:: WORK ITEM ::
Although the entries hold pictures, only their words are printed back, exactly as given.
--- START ---
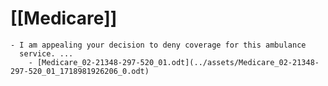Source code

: # [[Medicare]]
	- I am appealing your decision to deny coverage for this ambulance
	  service. ...
		- [Medicare_02-21348-297-520_01.odt](../assets/Medicare_02-21348-297-520_01_1718981926206_0.odt)
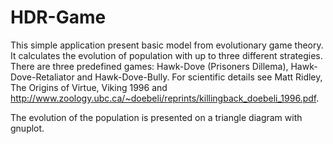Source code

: # HDR-Game

This simple application present basic model from evolutionary game theory. It calculates the evolution of population with up to three different strategies. There are three predefined games: Hawk-Dove (Prisoners Dillema), Hawk-Dove-Retaliator and Hawk-Dove-Bully. For scientific details see Matt Ridley, The Origins of Virtue, Viking 1996 and http://www.zoology.ubc.ca/~doebeli/reprints/killingback_doebeli_1996.pdf.

The evolution of the population is presented on a triangle diagram with gnuplot.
--- END ---
:: SOLUTION ::
Source code

: # [[Medicare]]
	- I am appealing your decision to deny coverage for this ambulance
	  service. ...
		- [Medicare_02-21348-297-520_01.odt](../assets/Medicare_02-21348-297-520_01_1718981926206_0.odt)
Source code

: # HDR-Game

This simple application present basic model from evolutionary game theory. It calculates the evolution of population with up to three different strategies. There are three predefined games: Hawk-Dove (Prisoners Dillema), Hawk-Dove-Retaliator and Hawk-Dove-Bully. For scientific details see Matt Ridley, The Origins of Virtue, Viking 1996 and http://www.zoology.ubc.ca/~doebeli/reprints/killingback_doebeli_1996.pdf.

The evolution of the population is presented on a triangle diagram with gnuplot.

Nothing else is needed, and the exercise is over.